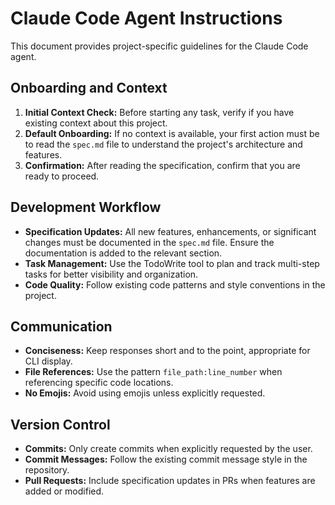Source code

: # Claude Code Agent Instructions

This document provides project-specific guidelines for the Claude Code agent.

## Onboarding and Context

1.  **Initial Context Check:** Before starting any task, verify if you have existing context about this project.
2.  **Default Onboarding:** If no context is available, your first action must be to read the `spec.md` file to understand the project's architecture and features.
3.  **Confirmation:** After reading the specification, confirm that you are ready to proceed.

## Development Workflow

-   **Specification Updates:** All new features, enhancements, or significant changes must be documented in the `spec.md` file. Ensure the documentation is added to the relevant section.
-   **Task Management:** Use the TodoWrite tool to plan and track multi-step tasks for better visibility and organization.
-   **Code Quality:** Follow existing code patterns and style conventions in the project.

## Communication

-   **Conciseness:** Keep responses short and to the point, appropriate for CLI display.
-   **File References:** Use the pattern `file_path:line_number` when referencing specific code locations.
-   **No Emojis:** Avoid using emojis unless explicitly requested.

## Version Control

-   **Commits:** Only create commits when explicitly requested by the user.
-   **Commit Messages:** Follow the existing commit message style in the repository.
-   **Pull Requests:** Include specification updates in PRs when features are added or modified.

******

WHAT YOU WILL DO> The lines to return are those in the entries above that include "explicitly".

REPLY TO THE TASK>
-   **No Emojis:** Avoid using emojis unless explicitly requested.
-   **Commits:** Only create commits when explicitly requested by the user.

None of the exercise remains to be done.